Instructions to follow:
Word for word, output the data, with none of its pictures.

Top of Records for the task

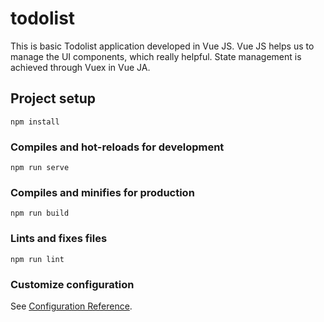 # todolist
This is basic Todolist application developed in Vue JS. Vue JS helps us to manage the UI components, which really helpful. State management is achieved through Vuex in Vue JA.

## Project setup
```
npm install
```

### Compiles and hot-reloads for development
```
npm run serve
```

### Compiles and minifies for production
```
npm run build
```

### Lints and fixes files
```
npm run lint
```

### Customize configuration
See [Configuration Reference](https://cli.vuejs.org/config/).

Bottom of Records for the task

Reply:
 # todolist
This is basic Todolist application developed in Vue JS. Vue JS helps us to manage the UI components, which really helpful. State management is achieved through Vuex in Vue JA.

## Project setup
```
npm install
```

### Compiles and hot-reloads for development
```
npm run serve
```

### Compiles and minifies for production
```
npm run build
```

### Lints and fixes files
```
npm run lint
```

### Customize configuration
See [Configuration Reference](https://cli.vuejs.org/config/).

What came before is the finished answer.